The new bridge will have an estimated life span of 50 years. Under the contract, Harrison & Burrowes is required to keep the old bridge functioning until the new bridge is open for business. As a cost-saving measure, the old piers will not be removed. Instead, they will be demolished in place, with the concrete rubble deposited on the lake's bottom. This will provide a habitat for fish.

On Tuesday, August 3, according to an article in today's Sunday Gazette, "top state officials will gather at the town park on the bridge's eastern end for a ceremony marking the project's launch." Unofficially, I've heard that the starting time is 2:00 p.m., but if you plan to attend, you should confirm the time and date with the folks at Edinburg Town Hall (863-2034).


When a local newspaper asked me to comment on the bridge replacement project, I submitted the following statement:

We are delighted to see that the Batchellerville Bridge replacement project is finally under way. After watching the old bridge slowly rust away and begin to disintegrate before our eyes, it was music to our ears when we finally heard the snarl of the contractor's chain saws, the thud of trees hitting the ground, and the roar of a chipping machine chewing up limbs and branches at the west abutment.

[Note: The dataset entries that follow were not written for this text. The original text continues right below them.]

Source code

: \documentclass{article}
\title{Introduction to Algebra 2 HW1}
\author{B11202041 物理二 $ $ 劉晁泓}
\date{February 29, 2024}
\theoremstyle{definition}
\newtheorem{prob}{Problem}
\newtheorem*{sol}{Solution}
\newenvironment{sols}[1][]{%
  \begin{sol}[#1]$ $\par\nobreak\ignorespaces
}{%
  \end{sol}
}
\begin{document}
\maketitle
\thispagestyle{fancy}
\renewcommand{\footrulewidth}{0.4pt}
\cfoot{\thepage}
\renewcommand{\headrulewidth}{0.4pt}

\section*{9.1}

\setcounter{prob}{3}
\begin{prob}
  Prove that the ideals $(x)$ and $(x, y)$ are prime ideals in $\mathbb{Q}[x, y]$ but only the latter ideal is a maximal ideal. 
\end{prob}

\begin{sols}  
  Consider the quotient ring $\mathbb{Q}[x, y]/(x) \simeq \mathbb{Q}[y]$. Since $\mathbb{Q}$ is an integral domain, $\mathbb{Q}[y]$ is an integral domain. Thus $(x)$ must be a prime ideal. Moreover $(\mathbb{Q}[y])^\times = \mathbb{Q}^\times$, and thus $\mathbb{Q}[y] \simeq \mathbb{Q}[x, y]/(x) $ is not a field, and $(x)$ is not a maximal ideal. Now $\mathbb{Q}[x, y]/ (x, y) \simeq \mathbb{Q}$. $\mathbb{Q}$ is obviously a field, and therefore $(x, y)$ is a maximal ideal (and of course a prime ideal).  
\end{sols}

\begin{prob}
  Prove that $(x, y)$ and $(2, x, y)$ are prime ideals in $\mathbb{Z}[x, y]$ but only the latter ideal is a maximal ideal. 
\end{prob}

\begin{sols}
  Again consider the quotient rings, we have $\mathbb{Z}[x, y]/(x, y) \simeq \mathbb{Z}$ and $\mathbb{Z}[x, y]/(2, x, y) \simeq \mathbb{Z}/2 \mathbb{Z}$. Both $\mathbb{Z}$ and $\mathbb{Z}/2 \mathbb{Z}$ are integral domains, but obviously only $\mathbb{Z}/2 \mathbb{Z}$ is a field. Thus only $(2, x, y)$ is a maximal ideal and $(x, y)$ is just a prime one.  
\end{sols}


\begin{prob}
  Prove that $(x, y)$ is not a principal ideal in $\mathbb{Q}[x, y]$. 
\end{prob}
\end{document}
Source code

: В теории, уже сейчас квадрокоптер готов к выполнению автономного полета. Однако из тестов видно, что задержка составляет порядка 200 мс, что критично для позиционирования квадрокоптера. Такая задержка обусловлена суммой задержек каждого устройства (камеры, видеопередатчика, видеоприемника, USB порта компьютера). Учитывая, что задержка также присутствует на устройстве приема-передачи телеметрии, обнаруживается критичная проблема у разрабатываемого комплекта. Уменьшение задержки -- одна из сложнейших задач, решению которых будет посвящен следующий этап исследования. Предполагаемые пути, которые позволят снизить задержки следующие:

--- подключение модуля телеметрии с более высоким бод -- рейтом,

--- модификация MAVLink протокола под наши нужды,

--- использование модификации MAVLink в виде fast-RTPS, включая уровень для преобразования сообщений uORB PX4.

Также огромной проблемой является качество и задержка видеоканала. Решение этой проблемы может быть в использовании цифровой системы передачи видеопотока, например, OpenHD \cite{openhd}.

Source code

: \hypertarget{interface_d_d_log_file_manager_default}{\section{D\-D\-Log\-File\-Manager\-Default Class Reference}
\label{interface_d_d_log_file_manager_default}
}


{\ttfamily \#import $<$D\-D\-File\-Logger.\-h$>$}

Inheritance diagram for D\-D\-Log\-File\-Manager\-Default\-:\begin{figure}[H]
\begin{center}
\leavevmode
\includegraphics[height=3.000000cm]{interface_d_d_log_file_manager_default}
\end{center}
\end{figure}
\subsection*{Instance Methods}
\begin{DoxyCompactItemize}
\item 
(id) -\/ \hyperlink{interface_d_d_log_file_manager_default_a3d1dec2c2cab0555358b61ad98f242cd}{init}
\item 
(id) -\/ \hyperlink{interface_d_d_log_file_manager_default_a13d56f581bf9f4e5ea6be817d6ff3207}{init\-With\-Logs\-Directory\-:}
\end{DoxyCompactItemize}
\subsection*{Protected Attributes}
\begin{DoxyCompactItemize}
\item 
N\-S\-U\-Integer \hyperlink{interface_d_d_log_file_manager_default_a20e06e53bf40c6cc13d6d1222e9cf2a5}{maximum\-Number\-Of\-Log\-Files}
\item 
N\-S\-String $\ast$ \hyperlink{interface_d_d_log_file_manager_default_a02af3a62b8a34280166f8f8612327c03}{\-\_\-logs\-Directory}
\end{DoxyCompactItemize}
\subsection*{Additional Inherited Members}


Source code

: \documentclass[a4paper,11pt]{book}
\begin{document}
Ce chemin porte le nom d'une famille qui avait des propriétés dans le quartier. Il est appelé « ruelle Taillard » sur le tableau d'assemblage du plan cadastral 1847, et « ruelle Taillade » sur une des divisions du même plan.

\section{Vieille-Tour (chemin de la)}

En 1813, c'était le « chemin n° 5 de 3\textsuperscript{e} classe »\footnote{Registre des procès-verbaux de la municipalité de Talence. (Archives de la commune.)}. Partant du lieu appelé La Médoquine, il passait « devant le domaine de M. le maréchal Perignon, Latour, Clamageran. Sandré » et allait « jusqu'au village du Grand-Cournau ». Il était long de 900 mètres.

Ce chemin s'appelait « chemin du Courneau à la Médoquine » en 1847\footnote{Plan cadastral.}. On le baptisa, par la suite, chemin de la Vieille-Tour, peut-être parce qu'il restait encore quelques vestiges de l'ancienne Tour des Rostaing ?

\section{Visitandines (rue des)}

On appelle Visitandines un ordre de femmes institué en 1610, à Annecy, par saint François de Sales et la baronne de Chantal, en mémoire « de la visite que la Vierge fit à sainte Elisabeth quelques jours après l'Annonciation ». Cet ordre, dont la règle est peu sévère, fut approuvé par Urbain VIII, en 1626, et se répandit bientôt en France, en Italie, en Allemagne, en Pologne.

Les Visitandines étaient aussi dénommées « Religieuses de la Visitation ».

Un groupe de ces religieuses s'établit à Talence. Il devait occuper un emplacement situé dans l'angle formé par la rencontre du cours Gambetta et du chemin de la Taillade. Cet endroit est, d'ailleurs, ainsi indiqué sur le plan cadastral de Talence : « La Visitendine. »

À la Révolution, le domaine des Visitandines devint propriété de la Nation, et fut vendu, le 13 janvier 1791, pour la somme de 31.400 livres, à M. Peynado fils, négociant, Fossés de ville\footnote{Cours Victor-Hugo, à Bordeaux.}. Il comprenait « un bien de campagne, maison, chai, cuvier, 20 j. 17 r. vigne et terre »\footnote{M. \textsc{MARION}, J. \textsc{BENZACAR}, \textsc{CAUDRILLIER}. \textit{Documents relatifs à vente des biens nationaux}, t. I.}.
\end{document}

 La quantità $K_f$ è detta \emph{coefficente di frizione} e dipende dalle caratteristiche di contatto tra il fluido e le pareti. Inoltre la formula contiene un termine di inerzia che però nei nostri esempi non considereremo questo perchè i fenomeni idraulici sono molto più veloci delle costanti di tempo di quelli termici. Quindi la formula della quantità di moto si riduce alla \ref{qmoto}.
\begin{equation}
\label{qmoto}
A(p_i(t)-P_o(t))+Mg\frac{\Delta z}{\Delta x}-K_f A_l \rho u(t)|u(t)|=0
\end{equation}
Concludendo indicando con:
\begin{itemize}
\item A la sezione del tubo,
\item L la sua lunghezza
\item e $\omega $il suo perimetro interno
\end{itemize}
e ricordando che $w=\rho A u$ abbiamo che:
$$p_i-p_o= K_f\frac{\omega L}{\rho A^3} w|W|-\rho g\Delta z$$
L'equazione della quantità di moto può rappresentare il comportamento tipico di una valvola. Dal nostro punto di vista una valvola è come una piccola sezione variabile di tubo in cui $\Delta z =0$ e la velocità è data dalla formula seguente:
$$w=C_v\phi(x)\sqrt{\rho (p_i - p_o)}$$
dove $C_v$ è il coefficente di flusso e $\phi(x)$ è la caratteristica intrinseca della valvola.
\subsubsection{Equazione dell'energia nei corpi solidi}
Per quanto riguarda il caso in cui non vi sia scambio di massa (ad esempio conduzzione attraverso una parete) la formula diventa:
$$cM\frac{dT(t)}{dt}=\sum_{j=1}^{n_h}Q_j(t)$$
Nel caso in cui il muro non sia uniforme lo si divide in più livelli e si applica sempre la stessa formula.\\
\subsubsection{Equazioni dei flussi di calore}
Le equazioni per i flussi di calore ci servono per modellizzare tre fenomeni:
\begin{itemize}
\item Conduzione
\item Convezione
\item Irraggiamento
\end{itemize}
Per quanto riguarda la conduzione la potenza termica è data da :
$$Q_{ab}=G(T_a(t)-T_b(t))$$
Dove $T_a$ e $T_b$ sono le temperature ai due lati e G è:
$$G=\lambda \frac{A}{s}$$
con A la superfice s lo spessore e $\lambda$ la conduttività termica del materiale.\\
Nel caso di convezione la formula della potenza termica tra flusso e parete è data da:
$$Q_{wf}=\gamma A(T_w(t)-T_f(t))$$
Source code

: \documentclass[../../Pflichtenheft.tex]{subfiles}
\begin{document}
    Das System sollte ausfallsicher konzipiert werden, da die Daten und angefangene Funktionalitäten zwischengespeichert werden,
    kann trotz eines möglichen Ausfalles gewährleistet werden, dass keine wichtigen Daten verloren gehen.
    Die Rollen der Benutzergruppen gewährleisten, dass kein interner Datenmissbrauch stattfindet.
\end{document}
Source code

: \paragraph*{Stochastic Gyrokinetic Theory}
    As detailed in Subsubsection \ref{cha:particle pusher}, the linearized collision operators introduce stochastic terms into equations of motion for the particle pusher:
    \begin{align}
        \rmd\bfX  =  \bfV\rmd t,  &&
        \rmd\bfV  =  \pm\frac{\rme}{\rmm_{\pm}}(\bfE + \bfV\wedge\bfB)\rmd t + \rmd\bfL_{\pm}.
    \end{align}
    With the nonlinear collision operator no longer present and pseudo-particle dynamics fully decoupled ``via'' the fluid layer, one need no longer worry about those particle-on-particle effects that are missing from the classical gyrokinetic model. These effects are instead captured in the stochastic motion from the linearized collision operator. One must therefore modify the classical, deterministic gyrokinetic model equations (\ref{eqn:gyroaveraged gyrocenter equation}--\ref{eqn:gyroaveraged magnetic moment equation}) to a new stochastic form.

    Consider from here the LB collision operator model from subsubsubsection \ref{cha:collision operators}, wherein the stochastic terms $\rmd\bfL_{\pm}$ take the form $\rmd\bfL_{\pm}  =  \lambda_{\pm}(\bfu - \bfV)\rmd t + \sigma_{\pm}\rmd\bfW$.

The project's kick-off came almost 11 years to the day after NYSDOT held its first public informational meeting on the bridge on July 24, 1999 at Edinburg Town Hall. This has been a frustrating wait. Much of the delay was caused by an interminable dispute between the state and Saratoga County over who would pay for and maintain the new bridge. It took years to resolve, with the state finally agreeing to pay the tab and the county to assume ownership. That was followed by a long search for funding.

The state would probably still be dithering over this project if it hadn't been for the real heroes of this effort -- the men and women of the lake community who said "We're not going to take it any more!" and became activists, taking their case to elected officials in Albany and Washington. While Town of Edinburg Supervisor Jean Raymond continued to work behind the scenes, thousands of permanent and seasonal residents bombarded the Governor and other elected officials with phone calls, letters, and e-mails. Emergency responders formed the Edinburg Bridge of Life Committee and held well-publicized rallies at the bridge and on the Capitol steps in Albany.

An army of regular people invested their sweat equity in persuading the state to take action, and the victory is theirs.


The Hudson River-Black River Regulating District's board does not plan to meet in August. The next board meeting will be held at 10:00 a.m. on Tuesday, September 14, 2010, at Courtyard by Marriott, 11 Excelsior Avenue, Saratoga Springs, NY.


The lake is at 765.6 feet above sea level, just slightly below target.